Common instances of such a liability include:
- The principal is liable for the wrongdoing of his agent.
- Partners' liability for each other's wrongdoing.
- The master's liability for his servant's negligence.
- The State's or the Administration's liability.
Constituents of Vicarious Liability
So the constituents of vicarious liability are:
- There must be a relationship of a particular type.
- The wrongdoing must be somehow connected to the relationship.
- The wrong has been done within the course of employment.
Vicarious Liability Of The State
Here, the words "administration" and "state" are interchangeable. It is a
difficult question to answer whether the government would be held accountable
for the wrongdoings of its employees, especially in developing nations where the
scope of state involvement is expanding. The Constitution's clauses and the
public law principles inherited from British common law govern the government's
tort liability.
Three guiding principles serve as the foundation for the concept of state
vicarious liability for the wrongs carried out by its agents:
- Respondeat Superior (Let The Principal Be Liable).
- Quifacit Per Alium Facit Per Se (He Who Acts Through Another Does It
Himself).
- Socialization Of Compensation.
Vicarious Liability of State in India
According to Article 300 of the Constitution, the position of State liability is
as follows: In accordance with Clause (1) of Article 300 of the Constitution,
the Government of India may sue or be sued by the name of the Union of India and
the Government of a State may sue or be sued by the name of the State.
Additionally, the Government of India or the Government of a State may sue or be
sued in relation to their respective affairs in similar circumstances to those
in which the Dominion of India and the corresponding Provinces or the
corresponding Indian States might have sued or been sued
"if this
Constitution had not been enacted" Thirdly, any provisions that may be made
by an Act of Parliament or the Legislature of such State, enacted in accordance
with authority granted by the Constitution, shall be subject to the second
mentioned rule.
State Liability
According to the dictum "The King can do no wrong" in English common law, the
King was not responsible for the wrongs committed by his or her servants. The
Crown Proceedings Act of 1947 altered the position of the old Common law maxim
in England, though. Before, the King could not be held liable in a tort case for
any wrong that was actually authorised by it or that was carried out by its
servants while they were working for it.
The Crown Proceedings Act was passed in response to the growing state's
functions, and as a result, the Crown is now equally responsible for any
wrongdoing carried out by its employees as a private person. Similar to this, in
America, the Federal Torts Claims Act, 1946, lays out the guiding principles and
essentially settles the issue of State liability.

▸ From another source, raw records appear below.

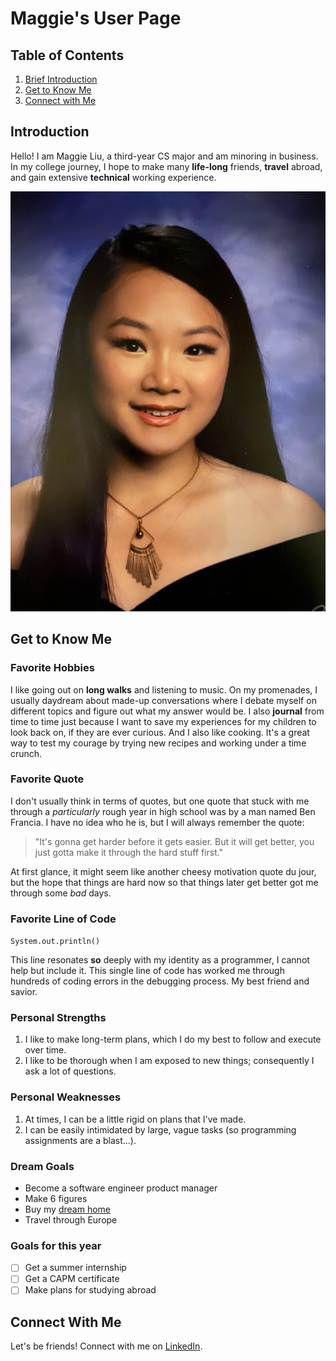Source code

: # Maggie's User Page
## Table of Contents

1. [Brief Introduction](#introduction)
2. [Get to Know Me](#get-to-know-me)
3. [Connect with Me](#connect-with-me)
## Introduction
Hello! I am Maggie Liu, a third-year CS major and am minoring in business. In my college journey, I hope to make many **life-long** friends, **travel** abroad, and gain extensive **technical** working experience.

<!--- is this considered a relative link??-->
![My Image](images/myImage.jpg)

## Get to Know Me
### Favorite Hobbies
I like going out on **long walks** and listening to music. On my promenades, I usually daydream about made-up conversations where I debate myself on different topics and figure out what my answer would be. I also **journal** from time to time just because I want to save my experiences for my children to look back on, if they are ever curious. And I also like cooking. It's a great way to test my courage by trying new recipes and working under a time crunch.
### Favorite Quote
I don't usually think in terms of quotes, but one quote that stuck with me through a *particularly* rough year in high school was by a man named Ben Francia. I have no idea who he is, but I will always remember the quote:
> "It's gonna get harder before it gets easier. But it will get better, you just gotta make it through the hard stuff first."


At first glance, it might seem like another cheesy motivation quote du jour, but the hope that things are hard now so that things later get better got me through some *bad* days.

### Favorite Line of Code
`System.out.println()`

This line resonates **so** deeply with my identity as a programmer, I cannot help but include it. This single line of code has worked me through hundreds of coding errors in the debugging process. My best friend and savior.

### Personal Strengths
1. I like to make long-term plans, which I do my best to follow and execute over time. 
2. I like to be thorough when I am exposed to new things; consequently I ask a lot of questions.
   
### Personal Weaknesses
1. At times, I can be a little rigid on plans that I've made. 
2. I can be easily intimidated by large, vague tasks (so programming assignments are a blast...). 

<!---How to make section links??-->

### Dream Goals
- Become a software engineer product manager
- Make 6 figures
  <!---is this considered a relative link to an image in the repo?? it's a regular link-->
- Buy my [dream home](https://assets.architecturaldesigns.com/plan_assets/324992227/large/86053BW_1-nu_1568236260.jpg)
- Travel through Europe 

### Goals for this year
- [ ] Get a summer internship
- [ ] Get a CAPM certificate
- [ ] Make plans for studying abroad

## Connect With Me
Let's be friends! Connect with me on [LinkedIn](https://www.linkedin.com/in/maggie-liu-26aa53228).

Pre-Constitution Judicial Decisions relating to Vicarious Liability of State:
Peninsular & Oriental Steam Navigation Company v Secretary:
It drew a very distinct line between the state's sovereign and non-sovereign
functions.
Secretary of State v. Hari Bhanji:
In this case, the Madras High Court ruled that only state acts were immune from
prosecution. Although the P & O Case ruling provided examples of situations
where the immunity was applicable, it did not extend beyond acts of State.

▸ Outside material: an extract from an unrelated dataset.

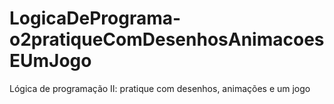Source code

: # LogicaDePrograma-o2pratiqueComDesenhosAnimacoesEUmJogo
Lógica de programação II: pratique com desenhos, animações e um jogo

Post Constitution Judicial Decisions relating to Vicarious Liability of State
State of Rajasthan v. Vidyawati:
In this case, it was decided that the State should share in the same tort
liability as any other employer for torts committed by its employee while acting
in the course and scope of his employment.
Kasturilal v. State of UP:
The court ruled in this case that the respondent's employee committed the act
that gave rise to the current claim for damages while performing work-related
duties. Additionally, that employment fell under the umbrella of sovereign
power. This absolved the state of all responsibility.
Conclusion:
The State, not the government, is the party sought to be held liable in each of
the cases previously discussed. According to the government, the statutory
authority is neither accountable to it nor subordinate to it. Therefore, the
government cannot be held accountable for the effects of a bad decision made by
a statutory authority.
Given that the State passed the statute through its legislative branch, it is
not permitted to make any such argument. Additionally, the Statute itself or any
other authority that the Statute may authorise appoints the authority. In this
situation, the statutory authority's action is taken for and on behalf of the
State. As a result, the state is responsible.